Some virtual worlds (games) are designed with scarcity as an essential component of the game. For example: You need land to grow your food to fed your army to attack your neighbor to gain more land … So if someone cheats (or exploits a bug) to gain an advantage (more land) then the game rules/admins should address that, not real life police.

To some extent civil lawsuits might make sense in such a game if players see hundreds or thousands of hours of their time wasted by someone cheating at the game. But again a good game system could address that much better than the courts.

Anonymous of Course says:

Virtual lawsuits, virtual courts.

It seems obvious to me that virtual property rights should be enforced by virtual courts that levy virtual fines in the virtual worlds where the property exists- if at all. Otherwise itthey should be laughed out of court. IT’S A GAME… if you choose to waste your time playing a game that’s all find and good. Don’t expect the real life courts to mediate, there are enough non-game real life issues for them to deal with. Lets find some perspective here people, please.

Virtual world 3D says:

Virtual Real Estate and Economy

It isn’t strange to own virtual land inside of the Metaverse, many people own their own piece of virtual real estate. One can compare this best with hosting space that you lease just in another form. As long as you pay a maintenance fee to keep the property online you own your piece of server space. It’s logical when you think about it.

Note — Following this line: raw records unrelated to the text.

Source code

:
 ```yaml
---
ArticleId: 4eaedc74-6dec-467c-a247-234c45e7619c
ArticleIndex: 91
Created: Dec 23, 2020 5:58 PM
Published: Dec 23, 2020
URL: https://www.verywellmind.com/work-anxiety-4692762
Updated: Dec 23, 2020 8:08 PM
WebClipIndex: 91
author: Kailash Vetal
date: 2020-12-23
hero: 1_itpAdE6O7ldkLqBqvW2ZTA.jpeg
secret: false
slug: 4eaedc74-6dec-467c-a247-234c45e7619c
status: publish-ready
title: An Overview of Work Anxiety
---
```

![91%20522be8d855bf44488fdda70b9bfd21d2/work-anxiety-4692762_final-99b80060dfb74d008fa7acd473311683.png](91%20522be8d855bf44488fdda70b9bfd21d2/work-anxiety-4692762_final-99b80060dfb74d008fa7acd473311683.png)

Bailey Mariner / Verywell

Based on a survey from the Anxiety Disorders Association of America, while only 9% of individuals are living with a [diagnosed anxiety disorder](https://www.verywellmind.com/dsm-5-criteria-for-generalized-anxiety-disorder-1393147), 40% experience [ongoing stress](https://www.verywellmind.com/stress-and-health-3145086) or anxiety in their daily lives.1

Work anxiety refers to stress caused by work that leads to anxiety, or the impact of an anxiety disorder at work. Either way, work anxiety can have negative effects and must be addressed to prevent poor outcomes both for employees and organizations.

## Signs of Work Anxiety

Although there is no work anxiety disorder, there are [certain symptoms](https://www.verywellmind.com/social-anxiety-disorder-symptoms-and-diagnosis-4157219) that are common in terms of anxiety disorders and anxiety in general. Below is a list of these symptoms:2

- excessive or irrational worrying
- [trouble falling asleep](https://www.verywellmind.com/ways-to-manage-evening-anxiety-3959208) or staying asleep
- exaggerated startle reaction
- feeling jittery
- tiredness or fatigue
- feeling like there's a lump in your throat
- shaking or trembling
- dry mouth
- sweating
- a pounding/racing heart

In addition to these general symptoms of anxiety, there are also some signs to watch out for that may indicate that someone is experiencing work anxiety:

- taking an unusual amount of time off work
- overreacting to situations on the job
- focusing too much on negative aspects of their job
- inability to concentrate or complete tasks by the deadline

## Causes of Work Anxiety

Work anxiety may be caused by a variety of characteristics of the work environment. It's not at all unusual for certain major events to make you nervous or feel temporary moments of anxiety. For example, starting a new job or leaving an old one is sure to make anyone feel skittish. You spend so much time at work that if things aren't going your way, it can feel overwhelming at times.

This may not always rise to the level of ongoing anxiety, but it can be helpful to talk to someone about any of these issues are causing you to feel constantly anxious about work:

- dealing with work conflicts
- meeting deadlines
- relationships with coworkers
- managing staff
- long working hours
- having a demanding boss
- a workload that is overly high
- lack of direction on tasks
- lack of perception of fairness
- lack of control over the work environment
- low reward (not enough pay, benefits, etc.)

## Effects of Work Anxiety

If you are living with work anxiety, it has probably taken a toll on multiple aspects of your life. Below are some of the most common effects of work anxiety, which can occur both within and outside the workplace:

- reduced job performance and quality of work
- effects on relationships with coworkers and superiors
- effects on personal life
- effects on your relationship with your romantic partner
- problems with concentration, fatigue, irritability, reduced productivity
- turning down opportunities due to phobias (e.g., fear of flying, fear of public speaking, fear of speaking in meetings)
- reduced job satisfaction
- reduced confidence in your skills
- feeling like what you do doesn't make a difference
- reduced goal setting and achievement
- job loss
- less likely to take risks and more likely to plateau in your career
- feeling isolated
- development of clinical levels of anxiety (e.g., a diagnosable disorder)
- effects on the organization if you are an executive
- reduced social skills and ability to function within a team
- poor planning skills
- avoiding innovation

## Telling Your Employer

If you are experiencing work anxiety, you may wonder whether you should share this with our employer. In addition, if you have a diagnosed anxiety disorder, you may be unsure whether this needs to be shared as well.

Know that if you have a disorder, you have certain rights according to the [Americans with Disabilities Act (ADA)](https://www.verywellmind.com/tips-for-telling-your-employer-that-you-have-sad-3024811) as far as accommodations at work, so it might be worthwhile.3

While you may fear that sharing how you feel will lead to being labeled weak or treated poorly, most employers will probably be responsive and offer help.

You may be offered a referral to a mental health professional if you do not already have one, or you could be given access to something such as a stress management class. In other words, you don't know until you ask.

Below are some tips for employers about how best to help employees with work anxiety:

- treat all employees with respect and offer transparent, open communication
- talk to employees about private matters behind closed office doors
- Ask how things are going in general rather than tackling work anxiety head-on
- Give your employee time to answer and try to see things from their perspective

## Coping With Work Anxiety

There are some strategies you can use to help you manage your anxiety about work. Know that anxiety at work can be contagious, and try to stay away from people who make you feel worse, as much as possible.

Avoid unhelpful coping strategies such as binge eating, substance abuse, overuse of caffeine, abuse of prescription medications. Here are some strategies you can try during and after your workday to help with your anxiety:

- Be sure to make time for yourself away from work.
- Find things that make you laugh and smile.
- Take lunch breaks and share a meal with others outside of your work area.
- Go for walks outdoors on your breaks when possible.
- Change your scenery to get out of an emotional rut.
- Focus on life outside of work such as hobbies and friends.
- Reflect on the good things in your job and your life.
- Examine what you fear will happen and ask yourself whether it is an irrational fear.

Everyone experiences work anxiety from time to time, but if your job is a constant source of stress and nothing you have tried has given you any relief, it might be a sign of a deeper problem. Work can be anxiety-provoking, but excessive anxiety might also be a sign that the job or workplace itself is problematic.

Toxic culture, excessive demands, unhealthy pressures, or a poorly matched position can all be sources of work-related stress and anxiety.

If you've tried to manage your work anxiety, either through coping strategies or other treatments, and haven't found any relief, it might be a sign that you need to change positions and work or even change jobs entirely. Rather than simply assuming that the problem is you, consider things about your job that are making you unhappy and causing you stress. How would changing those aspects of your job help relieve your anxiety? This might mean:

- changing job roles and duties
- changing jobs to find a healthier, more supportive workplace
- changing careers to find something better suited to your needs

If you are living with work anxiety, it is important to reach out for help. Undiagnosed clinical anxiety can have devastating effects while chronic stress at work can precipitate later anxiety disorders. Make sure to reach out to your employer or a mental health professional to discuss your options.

In Dreamworld you can own your own virtual property for a low monthly cost and use it to be creative, check it out at http://www.virtualworld.sl

Anonymous Coward says:

Taxes

I think the biggest reason I wouldn’t want virtual property to be recognized, is that it could then be considered income and taxed. And no, you couldn’t just give 25% of the virtual property to the IRS – you’d have to pay with real money.

If someone hacks a game and steals your sword, they should be charged under appropriate hacking laws. If they steal your sword within the rules of the game, you’re out of luck.